CHAPTER IX.
MORE OF “ALICE THROUGH THE LOOKING-GLASS.”
ix years had passed since Alice took her trip through Wonderland, and, strange to say, she had not grown very much older, for Time has the trick of standing still in Fairyland, and when Lewis Carroll pushed her through the Looking-Glass she told everyone she met on the other side that she was seven years and six months old, not very much older, you see, than the Alice of Long Ago, with the elf-locks and the dreamy eyes. The real Alice was in truth six years older now, but real people never count in Fairyland, and surely no girl of a dozen years or more would have been able to squeeze through the other side of a Looking-Glass. Still, though so very young, Alice was quite used to travel, and knew better how to deal with all the queer people she met after her experiences in Wonderland.

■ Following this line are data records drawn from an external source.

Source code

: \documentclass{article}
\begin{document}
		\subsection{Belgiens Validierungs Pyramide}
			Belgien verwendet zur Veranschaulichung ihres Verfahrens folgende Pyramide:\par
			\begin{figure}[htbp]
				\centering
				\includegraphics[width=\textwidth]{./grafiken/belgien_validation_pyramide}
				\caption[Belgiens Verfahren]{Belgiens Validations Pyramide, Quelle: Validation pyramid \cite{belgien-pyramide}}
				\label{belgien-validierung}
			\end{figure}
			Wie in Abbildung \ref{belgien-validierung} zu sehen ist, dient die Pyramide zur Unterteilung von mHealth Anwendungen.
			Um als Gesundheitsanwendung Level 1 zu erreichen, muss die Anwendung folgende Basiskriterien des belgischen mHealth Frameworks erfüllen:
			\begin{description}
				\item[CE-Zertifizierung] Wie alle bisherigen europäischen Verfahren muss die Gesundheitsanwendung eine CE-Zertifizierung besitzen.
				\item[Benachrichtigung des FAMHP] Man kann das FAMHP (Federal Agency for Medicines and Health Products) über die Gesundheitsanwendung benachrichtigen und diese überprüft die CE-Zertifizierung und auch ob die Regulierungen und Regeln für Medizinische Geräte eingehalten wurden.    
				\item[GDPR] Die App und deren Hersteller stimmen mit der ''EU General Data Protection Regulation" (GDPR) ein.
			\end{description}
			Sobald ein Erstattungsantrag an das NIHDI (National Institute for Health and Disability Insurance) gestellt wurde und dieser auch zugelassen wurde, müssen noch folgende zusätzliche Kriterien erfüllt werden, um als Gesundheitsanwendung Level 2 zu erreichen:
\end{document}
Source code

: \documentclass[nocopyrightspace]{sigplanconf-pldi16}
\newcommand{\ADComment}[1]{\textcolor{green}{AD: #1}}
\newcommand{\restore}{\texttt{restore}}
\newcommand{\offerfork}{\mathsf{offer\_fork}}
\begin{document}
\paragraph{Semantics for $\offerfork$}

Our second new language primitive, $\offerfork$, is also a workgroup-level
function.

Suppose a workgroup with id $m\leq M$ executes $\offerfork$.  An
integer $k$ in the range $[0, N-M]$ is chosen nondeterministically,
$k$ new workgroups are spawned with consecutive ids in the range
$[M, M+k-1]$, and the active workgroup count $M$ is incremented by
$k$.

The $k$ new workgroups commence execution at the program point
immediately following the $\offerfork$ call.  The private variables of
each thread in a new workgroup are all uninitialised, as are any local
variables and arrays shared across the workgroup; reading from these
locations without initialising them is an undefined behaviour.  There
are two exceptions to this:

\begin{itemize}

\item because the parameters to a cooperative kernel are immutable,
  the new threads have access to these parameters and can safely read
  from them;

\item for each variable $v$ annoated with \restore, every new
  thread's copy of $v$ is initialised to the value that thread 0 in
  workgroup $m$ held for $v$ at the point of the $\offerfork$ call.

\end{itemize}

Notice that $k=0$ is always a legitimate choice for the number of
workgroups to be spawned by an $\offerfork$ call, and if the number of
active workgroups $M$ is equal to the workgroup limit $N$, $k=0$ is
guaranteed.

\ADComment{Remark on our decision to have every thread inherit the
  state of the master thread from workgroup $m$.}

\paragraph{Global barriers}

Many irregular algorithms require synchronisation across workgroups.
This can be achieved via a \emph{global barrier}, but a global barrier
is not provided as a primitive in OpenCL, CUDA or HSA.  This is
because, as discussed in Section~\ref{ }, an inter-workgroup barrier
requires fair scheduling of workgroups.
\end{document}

Mirrors are strange things. Alice had often wondered what lay behind the big one over the parlor mantel, and wondering with Alice meant doing, for presto! up she climbed to the mantelshelf. It was easy enough to push through, for she did not have to use the slightest force, and the glass melted at her touch into a sheet of mist and there she was on the other side!

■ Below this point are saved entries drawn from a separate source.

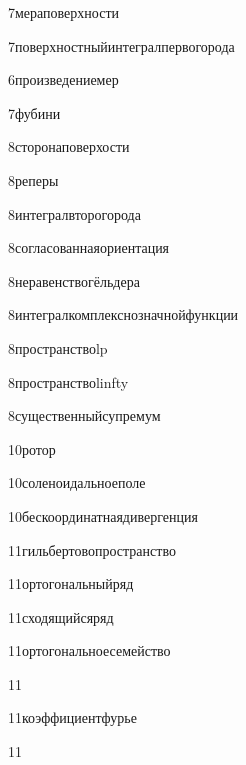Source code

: {7}{мераповерхности}

{7}{поверхностныйинтегралпервогорода}

{6}{произведениемер}

{7}{фубини}

{8}{сторонаповерхости}

{8}{реперы}

{8}{интегралвторогорода}

{8}{согласованнаяориентация}

{8}{неравенствогёльдера}

{8}{интегралкомплекснозначнойфункции}

{8}{пространствоlp}

{8}{пространствоlinfty}

{8}{существенныйсупремум}

{10}{ротор}

{10}{соленоидальноеполе}

{10}{бескоординатнаядивергенция}

{11}{гильбертовопространство}

{11}{ортогональныйряд}

{11}{сходящийсяряд}

{11}{ортогональноесемейство}
\label{Ортонормированная система}

{11}{}

{11}{коэффициентфурье}
\label{ряд фурье}

{11}{}

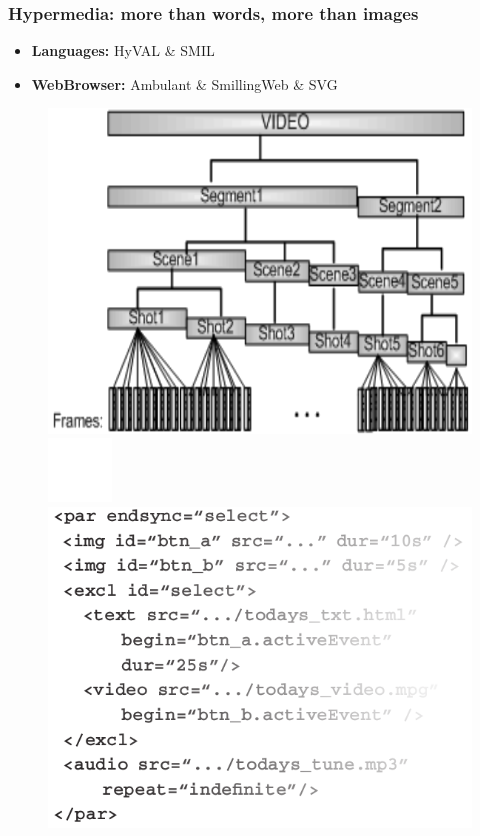 \documentclass[compress]{beamer}
\begin{document}
		\begin{frame}[c]
		\frametitle{Hypermedia: more than words, more than images}
		\begin{itemize}		
		\item \textbf{Languages:} HyVAL \& SMIL
		\vfill
		\item \textbf{WebBrowser:} Ambulant \& SmillingWeb \& SVG
		\end{itemize}
		
			\begin{figure}
			\includegraphics[height=0.4\textheight]{figures/hyval.png}
									\includegraphics[height=0.1\textheight]{figures/space.png}
			\includegraphics[height=0.4\textheight]{figures/smil.png}
		\end{figure}
		\end{frame}
\end{document}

In the interval between the two “Alices,” a certain poetic streak had become strongly marked in Lewis Carroll. To him a child’s soul was like the mirror behind which little Alice peeped out from its “other side,” and gave us the reflection of her child-thoughts.
“Only a dream,” we may say, but then child-life is dream-life. So much is “make-believe” that “every day” is dipped in its golden light. It was a dainty fancy to hold us spellbound at the mirror, and many a little girl, quite “unbeknownst” to the “grown-ups,” has tried her small best to squeeze through the looking-glass just as Alice did. In the days of our grandmothers, when the cheval glass swung in a frame, the “make believe” came easier, for one could creep under it or behind it, instead of through it, with much the same result. But nowadays, with looking-glasses built in the walls, how can one pretend properly!
If fairies only knew what examples they were to the average small girl and small boy, they would be very careful about the things they did. Fortunately they are old-fashioned fairies, and have not yet learned to ride in automobiles or flying-machines, else there’s no telling what might happen.
Alice was always lucky in finding herself in the very best society—nothing more or less than royalty itself. But the Royal Court of Cards was not to be compared with the Royal Court of Chessmen, which she found behind the fireplace when she jumped down on the other side of the mantel. Of course, it was only “pretending” from the beginning; a romp with the kittens toward the close of a short winter’s day, a little girl curled up in an armchair beside the fire with the kitten in her lap, while Dinah, the mother cat, sat near by washing little Snowdrop’s face, the snow falling softly without, Alice was just the least bit drowsy, and so she talked to keep awake.